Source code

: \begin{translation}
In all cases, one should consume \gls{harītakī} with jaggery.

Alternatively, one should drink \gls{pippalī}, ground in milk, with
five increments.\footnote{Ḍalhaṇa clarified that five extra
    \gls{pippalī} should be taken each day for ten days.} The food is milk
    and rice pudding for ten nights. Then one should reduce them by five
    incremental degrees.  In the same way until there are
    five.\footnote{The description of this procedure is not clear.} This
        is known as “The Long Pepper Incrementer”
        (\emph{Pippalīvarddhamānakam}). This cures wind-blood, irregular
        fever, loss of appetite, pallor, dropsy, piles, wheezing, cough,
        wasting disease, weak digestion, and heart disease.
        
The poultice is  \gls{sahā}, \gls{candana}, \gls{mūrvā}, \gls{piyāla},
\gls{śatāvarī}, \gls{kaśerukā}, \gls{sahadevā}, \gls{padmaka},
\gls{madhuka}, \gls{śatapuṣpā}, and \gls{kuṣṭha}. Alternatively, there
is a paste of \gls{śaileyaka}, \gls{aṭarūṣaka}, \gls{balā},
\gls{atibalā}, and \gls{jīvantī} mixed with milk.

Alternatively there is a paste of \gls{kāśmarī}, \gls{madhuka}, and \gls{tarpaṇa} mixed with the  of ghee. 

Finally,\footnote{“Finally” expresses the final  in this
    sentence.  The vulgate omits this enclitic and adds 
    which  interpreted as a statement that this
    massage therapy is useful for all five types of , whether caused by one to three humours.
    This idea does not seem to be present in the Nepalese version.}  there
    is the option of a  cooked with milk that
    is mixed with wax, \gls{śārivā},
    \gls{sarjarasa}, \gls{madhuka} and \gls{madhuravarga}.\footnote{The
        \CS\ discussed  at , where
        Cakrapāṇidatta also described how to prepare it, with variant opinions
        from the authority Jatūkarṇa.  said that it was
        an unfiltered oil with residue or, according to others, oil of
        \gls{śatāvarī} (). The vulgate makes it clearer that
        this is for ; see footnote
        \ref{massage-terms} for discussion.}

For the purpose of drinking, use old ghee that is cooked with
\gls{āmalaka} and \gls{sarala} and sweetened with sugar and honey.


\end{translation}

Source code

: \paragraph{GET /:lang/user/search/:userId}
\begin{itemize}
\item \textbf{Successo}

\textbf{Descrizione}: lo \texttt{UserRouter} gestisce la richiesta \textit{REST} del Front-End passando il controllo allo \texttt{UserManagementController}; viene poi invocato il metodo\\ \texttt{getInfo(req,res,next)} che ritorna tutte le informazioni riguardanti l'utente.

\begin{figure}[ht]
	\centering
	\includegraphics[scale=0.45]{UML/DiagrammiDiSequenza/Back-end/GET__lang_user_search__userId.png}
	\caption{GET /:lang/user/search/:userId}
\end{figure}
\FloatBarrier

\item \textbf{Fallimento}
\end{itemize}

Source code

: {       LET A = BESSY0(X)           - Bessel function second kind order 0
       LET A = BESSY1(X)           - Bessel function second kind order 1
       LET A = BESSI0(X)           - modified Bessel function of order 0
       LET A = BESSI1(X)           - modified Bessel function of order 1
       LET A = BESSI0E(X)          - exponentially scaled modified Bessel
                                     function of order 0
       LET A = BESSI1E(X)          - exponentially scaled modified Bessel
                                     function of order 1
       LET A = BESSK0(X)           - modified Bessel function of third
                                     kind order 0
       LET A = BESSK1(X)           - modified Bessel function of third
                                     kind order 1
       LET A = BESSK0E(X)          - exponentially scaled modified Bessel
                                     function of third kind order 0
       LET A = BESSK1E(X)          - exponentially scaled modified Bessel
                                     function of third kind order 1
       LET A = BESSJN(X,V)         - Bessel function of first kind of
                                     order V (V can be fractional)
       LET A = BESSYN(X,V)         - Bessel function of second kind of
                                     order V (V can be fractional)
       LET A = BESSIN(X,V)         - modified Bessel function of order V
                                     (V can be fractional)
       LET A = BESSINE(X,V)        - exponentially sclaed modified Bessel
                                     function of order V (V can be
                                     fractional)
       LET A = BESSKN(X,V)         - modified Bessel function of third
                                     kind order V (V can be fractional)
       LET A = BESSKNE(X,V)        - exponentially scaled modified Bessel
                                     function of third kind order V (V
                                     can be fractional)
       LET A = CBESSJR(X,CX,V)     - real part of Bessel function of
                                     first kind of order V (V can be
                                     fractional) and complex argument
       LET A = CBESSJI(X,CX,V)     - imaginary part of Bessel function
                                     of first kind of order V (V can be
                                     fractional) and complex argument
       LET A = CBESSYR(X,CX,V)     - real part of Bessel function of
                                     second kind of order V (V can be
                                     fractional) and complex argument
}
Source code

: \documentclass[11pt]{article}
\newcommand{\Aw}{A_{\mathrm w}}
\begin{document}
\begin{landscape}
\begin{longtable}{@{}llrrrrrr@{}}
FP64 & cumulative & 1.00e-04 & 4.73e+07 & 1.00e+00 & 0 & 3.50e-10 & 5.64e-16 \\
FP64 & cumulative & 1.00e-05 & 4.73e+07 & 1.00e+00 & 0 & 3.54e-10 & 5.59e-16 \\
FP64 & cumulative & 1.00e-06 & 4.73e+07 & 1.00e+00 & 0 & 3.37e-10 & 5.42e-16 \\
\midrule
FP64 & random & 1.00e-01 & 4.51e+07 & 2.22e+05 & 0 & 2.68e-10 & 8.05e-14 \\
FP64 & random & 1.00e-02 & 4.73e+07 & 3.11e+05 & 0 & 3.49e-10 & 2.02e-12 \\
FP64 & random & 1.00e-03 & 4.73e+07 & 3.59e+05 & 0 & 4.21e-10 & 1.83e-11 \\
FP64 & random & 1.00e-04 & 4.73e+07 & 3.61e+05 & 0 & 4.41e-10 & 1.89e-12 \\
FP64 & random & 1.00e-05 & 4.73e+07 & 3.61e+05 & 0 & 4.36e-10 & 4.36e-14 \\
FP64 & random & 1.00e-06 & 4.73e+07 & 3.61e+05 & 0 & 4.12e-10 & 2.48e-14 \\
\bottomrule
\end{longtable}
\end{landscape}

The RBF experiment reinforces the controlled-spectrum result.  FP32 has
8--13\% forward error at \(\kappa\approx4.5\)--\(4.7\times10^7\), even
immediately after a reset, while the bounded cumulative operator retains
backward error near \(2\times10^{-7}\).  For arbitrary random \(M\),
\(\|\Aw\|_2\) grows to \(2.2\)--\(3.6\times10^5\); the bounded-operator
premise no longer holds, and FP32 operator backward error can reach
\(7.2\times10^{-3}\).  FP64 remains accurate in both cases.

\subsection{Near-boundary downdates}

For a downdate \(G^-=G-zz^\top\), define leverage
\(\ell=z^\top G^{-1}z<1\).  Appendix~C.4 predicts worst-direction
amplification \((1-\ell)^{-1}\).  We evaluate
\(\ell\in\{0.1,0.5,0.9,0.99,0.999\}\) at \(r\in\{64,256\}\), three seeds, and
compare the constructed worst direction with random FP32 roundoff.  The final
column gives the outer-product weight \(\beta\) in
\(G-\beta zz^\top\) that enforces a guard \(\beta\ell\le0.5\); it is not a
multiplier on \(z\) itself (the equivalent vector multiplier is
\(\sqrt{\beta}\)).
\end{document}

■ ■ ■ ■

● EXERCISE GOAL: Type out exactly the span of lines from the one with "For a downdate" to the end of the material above, counting both end lines, and nothing else.

● WRITTEN SOLUTION:
For a downdate \(G^-=G-zz^\top\), define leverage
\(\ell=z^\top G^{-1}z<1\).  Appendix~C.4 predicts worst-direction
amplification \((1-\ell)^{-1}\).  We evaluate
\(\ell\in\{0.1,0.5,0.9,0.99,0.999\}\) at \(r\in\{64,256\}\), three seeds, and
compare the constructed worst direction with random FP32 roundoff.  The final
column gives the outer-product weight \(\beta\) in
\(G-\beta zz^\top\) that enforces a guard \(\beta\ell\le0.5\); it is not a
multiplier on \(z\) itself (the equivalent vector multiplier is
\(\sqrt{\beta}\)).
\end{document}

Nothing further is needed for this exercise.